● **Problem statement**
Repeat the listing in full, preserving every character.

● **Working data**
*-*-*

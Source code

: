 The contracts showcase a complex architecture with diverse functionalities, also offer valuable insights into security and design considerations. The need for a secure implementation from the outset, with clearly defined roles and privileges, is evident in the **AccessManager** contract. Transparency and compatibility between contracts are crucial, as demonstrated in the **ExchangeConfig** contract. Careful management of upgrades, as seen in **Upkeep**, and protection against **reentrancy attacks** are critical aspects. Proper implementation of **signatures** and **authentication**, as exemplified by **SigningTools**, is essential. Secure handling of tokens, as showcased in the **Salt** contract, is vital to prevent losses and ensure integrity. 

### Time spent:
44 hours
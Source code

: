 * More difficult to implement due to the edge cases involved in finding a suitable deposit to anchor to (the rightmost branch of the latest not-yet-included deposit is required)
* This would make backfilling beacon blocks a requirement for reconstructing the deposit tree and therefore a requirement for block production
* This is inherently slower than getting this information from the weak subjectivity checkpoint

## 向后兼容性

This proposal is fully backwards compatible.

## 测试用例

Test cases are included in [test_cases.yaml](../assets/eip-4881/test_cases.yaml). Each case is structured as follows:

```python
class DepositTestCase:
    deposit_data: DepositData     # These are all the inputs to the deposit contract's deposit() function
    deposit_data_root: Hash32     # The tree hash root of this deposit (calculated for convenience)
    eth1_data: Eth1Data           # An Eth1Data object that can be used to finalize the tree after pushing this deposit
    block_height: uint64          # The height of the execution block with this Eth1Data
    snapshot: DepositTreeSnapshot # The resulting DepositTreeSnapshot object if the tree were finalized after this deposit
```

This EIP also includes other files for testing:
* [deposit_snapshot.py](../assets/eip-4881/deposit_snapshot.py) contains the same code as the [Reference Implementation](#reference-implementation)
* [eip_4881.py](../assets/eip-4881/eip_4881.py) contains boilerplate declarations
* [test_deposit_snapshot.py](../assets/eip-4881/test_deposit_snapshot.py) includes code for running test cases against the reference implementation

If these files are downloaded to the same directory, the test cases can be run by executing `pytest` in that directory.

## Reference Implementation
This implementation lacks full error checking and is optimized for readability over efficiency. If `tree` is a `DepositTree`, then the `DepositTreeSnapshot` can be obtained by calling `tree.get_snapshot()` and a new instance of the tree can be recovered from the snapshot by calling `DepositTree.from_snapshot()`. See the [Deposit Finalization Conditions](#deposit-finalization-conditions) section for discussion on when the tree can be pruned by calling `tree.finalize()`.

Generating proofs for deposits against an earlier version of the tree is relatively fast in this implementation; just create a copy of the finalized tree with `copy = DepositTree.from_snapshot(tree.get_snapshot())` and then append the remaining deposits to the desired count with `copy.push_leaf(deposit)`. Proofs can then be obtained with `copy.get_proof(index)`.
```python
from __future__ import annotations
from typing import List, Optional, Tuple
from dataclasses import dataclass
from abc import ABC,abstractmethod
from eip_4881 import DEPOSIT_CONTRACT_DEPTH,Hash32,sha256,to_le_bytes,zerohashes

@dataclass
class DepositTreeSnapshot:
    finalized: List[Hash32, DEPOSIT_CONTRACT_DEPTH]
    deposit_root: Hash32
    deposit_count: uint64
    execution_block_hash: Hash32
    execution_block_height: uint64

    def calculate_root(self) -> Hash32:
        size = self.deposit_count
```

*-*-*

● **Problem solution**
Source code

: The contracts showcase a complex architecture with diverse functionalities, also offer valuable insights into security and design considerations. The need for a secure implementation from the outset, with clearly defined roles and privileges, is evident in the **AccessManager** contract. Transparency and compatibility between contracts are crucial, as demonstrated in the **ExchangeConfig** contract. Careful management of upgrades, as seen in **Upkeep**, and protection against **reentrancy attacks** are critical aspects. Proper implementation of **signatures** and **authentication**, as exemplified by **SigningTools**, is essential. Secure handling of tokens, as showcased in the **Salt** contract, is vital to prevent losses and ensure integrity. 

### Time spent:
44 hours
Source code

: * More difficult to implement due to the edge cases involved in finding a suitable deposit to anchor to (the rightmost branch of the latest not-yet-included deposit is required)
* This would make backfilling beacon blocks a requirement for reconstructing the deposit tree and therefore a requirement for block production
* This is inherently slower than getting this information from the weak subjectivity checkpoint

## 向后兼容性

This proposal is fully backwards compatible.

## 测试用例

Test cases are included in [test_cases.yaml](../assets/eip-4881/test_cases.yaml). Each case is structured as follows:

```python
class DepositTestCase:
    deposit_data: DepositData     # These are all the inputs to the deposit contract's deposit() function
    deposit_data_root: Hash32     # The tree hash root of this deposit (calculated for convenience)
    eth1_data: Eth1Data           # An Eth1Data object that can be used to finalize the tree after pushing this deposit
    block_height: uint64          # The height of the execution block with this Eth1Data
    snapshot: DepositTreeSnapshot # The resulting DepositTreeSnapshot object if the tree were finalized after this deposit
```

This EIP also includes other files for testing:
* [deposit_snapshot.py](../assets/eip-4881/deposit_snapshot.py) contains the same code as the [Reference Implementation](#reference-implementation)
* [eip_4881.py](../assets/eip-4881/eip_4881.py) contains boilerplate declarations
* [test_deposit_snapshot.py](../assets/eip-4881/test_deposit_snapshot.py) includes code for running test cases against the reference implementation

If these files are downloaded to the same directory, the test cases can be run by executing `pytest` in that directory.

## Reference Implementation
This implementation lacks full error checking and is optimized for readability over efficiency. If `tree` is a `DepositTree`, then the `DepositTreeSnapshot` can be obtained by calling `tree.get_snapshot()` and a new instance of the tree can be recovered from the snapshot by calling `DepositTree.from_snapshot()`. See the [Deposit Finalization Conditions](#deposit-finalization-conditions) section for discussion on when the tree can be pruned by calling `tree.finalize()`.

Generating proofs for deposits against an earlier version of the tree is relatively fast in this implementation; just create a copy of the finalized tree with `copy = DepositTree.from_snapshot(tree.get_snapshot())` and then append the remaining deposits to the desired count with `copy.push_leaf(deposit)`. Proofs can then be obtained with `copy.get_proof(index)`.
```python
from __future__ import annotations
from typing import List, Optional, Tuple
from dataclasses import dataclass
from abc import ABC,abstractmethod
from eip_4881 import DEPOSIT_CONTRACT_DEPTH,Hash32,sha256,to_le_bytes,zerohashes

@dataclass
class DepositTreeSnapshot:
    finalized: List[Hash32, DEPOSIT_CONTRACT_DEPTH]
    deposit_root: Hash32
    deposit_count: uint64
    execution_block_hash: Hash32
    execution_block_height: uint64

    def calculate_root(self) -> Hash32:
        size = self.deposit_count
```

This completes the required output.